Il finto "povero" con una maxi villa e parco privato nella Brianza lecchese

Un'importante operazione della guardia di finanza di Milano ha portato al sequestro di circa cinque milioni di euro. Sei, in tutto, gli indagati. Interessato anche il territorio lecchese

Una villa di 700 metri quadri con un giardino di cinque chilometri quadrati situato nella Brianza lecchese. È uno dei beni sequestrati dalla guardia di finanza di Milano, per un valore totale di cinque milioni di euro, alla fine di un'inchiesta per bancarotta fraudolenta e intestazione fittizia di beni, che ha portato anche all'emissione di sei misure cautelari.

Come illustrato dai colleghi di MilanoToday, al centro dell'inchiesta, coordinata dalla Direzione distrettuale antimafia, ci sono sei persone - di cui tre in carcere, una agli arresti domiciliari e due destinatarie di obbligo di presentazione alla polizia giudiziaria - che sono accusate di bancarotta fraudolenta patrimoniale e documentale e trasferimento fraudolento di valori.
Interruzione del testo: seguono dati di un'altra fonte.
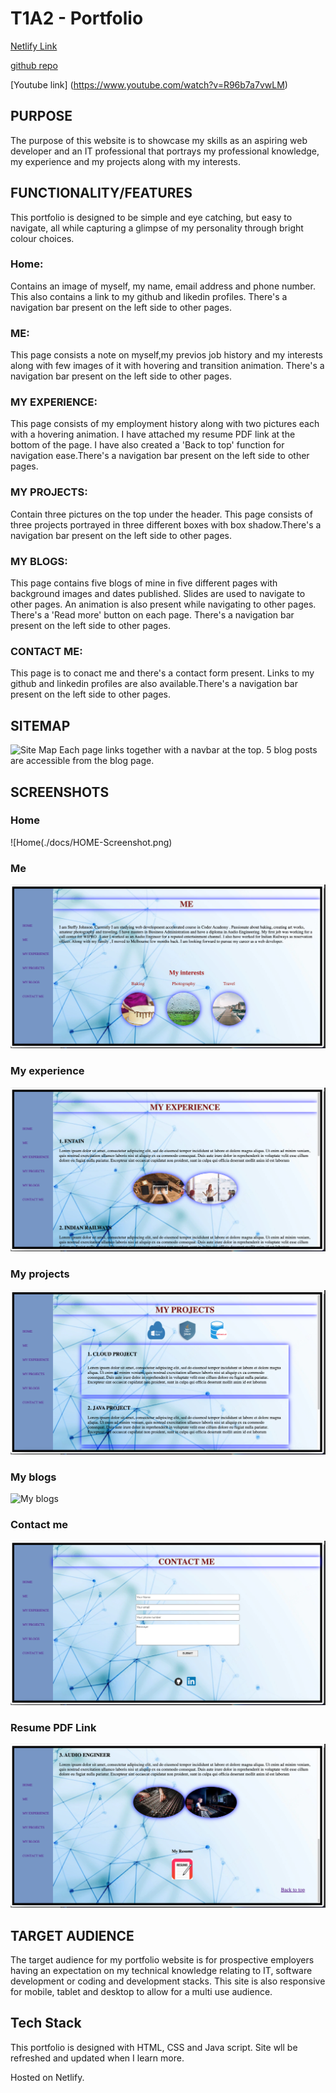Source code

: # T1A2 - Portfolio

[Netlify Link](https://steffyjohnson.netlify.app/)
    
[github repo](https://github.com/Steff4evr/portfolio)

[Youtube link] (https://www.youtube.com/watch?v=R96b7a7vwLM)



## PURPOSE
The purpose of this website is to showcase my skills as an aspiring web developer and an IT professional that portrays my professional knowledge, my experience and my projects along with my interests.


## FUNCTIONALITY/FEATURES
This portfolio is designed to be simple and eye catching, but easy to navigate, all while capturing a glimpse of my personality through bright colour choices.

### Home: 
Contains an image of myself, my name, email address and phone number. This also contains a link to my github and likedin  profiles.
There's a navigation bar present on the left side to other pages.


### ME: 
This page consists a note on myself,my previos job history and my interests along with few images of it with hovering and transition animation. There's a navigation bar present on the left side to other pages.


### MY EXPERIENCE: 
This page consists of my employment history along with two pictures each with a hovering animation. I have attached my resume PDF link at the bottom of the page. I have also created  a 'Back to top' function for navigation ease.There's a navigation bar present on the left side to other pages.


### MY PROJECTS: 
Contain three pictures on the top under the header. This page consists of three projects portrayed in three different boxes with box shadow.There's a navigation bar present on the left side to other pages.
  

### MY BLOGS: 
This page contains five blogs of mine in five different pages with background images and dates published. Slides are used to navigate to other pages. An animation is also present while navigating to other pages. There's a 'Read more' button on each page. There's a navigation bar present on the left side to other pages.


### CONTACT ME: 
This page is to conact me and there's a contact form present. Links to my github and linkedin profiles are also available.There's a navigation bar present on the left side to other pages.



## SITEMAP
![Site Map](./docs/sitemap.png)
Each page links together with a navbar at the top. 5 blog posts are accessible from the blog page.



## SCREENSHOTS

### Home
![Home(./docs/HOME-Screenshot.png)

### Me
![Me](./docs/ME-Screenshot.png)

### My experience
![MY experience](./docs/MYEXP-Screenshot.png)

### My projects
![My projects](./docs/MYPROJ-Screenshot.png)

### My blogs
![My blogs](./docs/MYBLOG.png)

### Contact me
![Contact me](./docs/CONTACTME-Screenshot.png)

### Resume PDF Link
![Resume PDF](./docs/RESUME-Screenshot.png)

## TARGET AUDIENCE
The target audience for my portfolio website is for prospective employers having an expectation on my technical knowledge relating to IT, software development or coding and development stacks. This site is also responsive for mobile, tablet and desktop to allow for a multi use audience.


## Tech Stack
This portfolio is designed with HTML, CSS and Java script. Site wll be refreshed and updated when I learn more. 

Hosted on Netlify.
Al momento sono in corso perquisizioni a Milano, Torino, La Spezia, Monza-Brianca, Napoli e Lecce con i cash-dog, i cani specializzati nella ricerca di contante.

Nel complesso sono stati sequestrati un immobile di Calco in provincia di Lecco del valore di 2,8 milioni di euro, capitale sociale di una società, e la villa con parco, che si trova all’interno di un residence di Casatenovo e ha un valore di oltre 2 milioni di euro. Quest'ultima era nelle disponibilità di uno degli indagati, il quale però aveva dichiarato redditi "esigui". Secondo quanto messo in luce dagli investigatori, l'edificio di Calco apparteneva a due persone vicini alla 'ndrangheta e con numerosi precedenti per reati finanziari, dalla bancarotta alla frode fiscale, passando per riciclaggio e abusivismo finanziario.

Le indagini hanno rivelato come il denaro sporco ottenuto violando la legge venisse riciclato dagli indagati facendo ricorso a prestanome e società 'schermo', così si eludevano anche le misure di prevenzione patrimoniale previste dalla normativa antimafia. Una delle società riconducibili agli indagati, inoltre, avrebbe ottenuto 500mila euro di contributi pubblici (chiedendone in totale un milione) per attività di internazionalizzazione dall'Ucraina, dalla Russia e dall'Albania, che però non erano mai avvenute.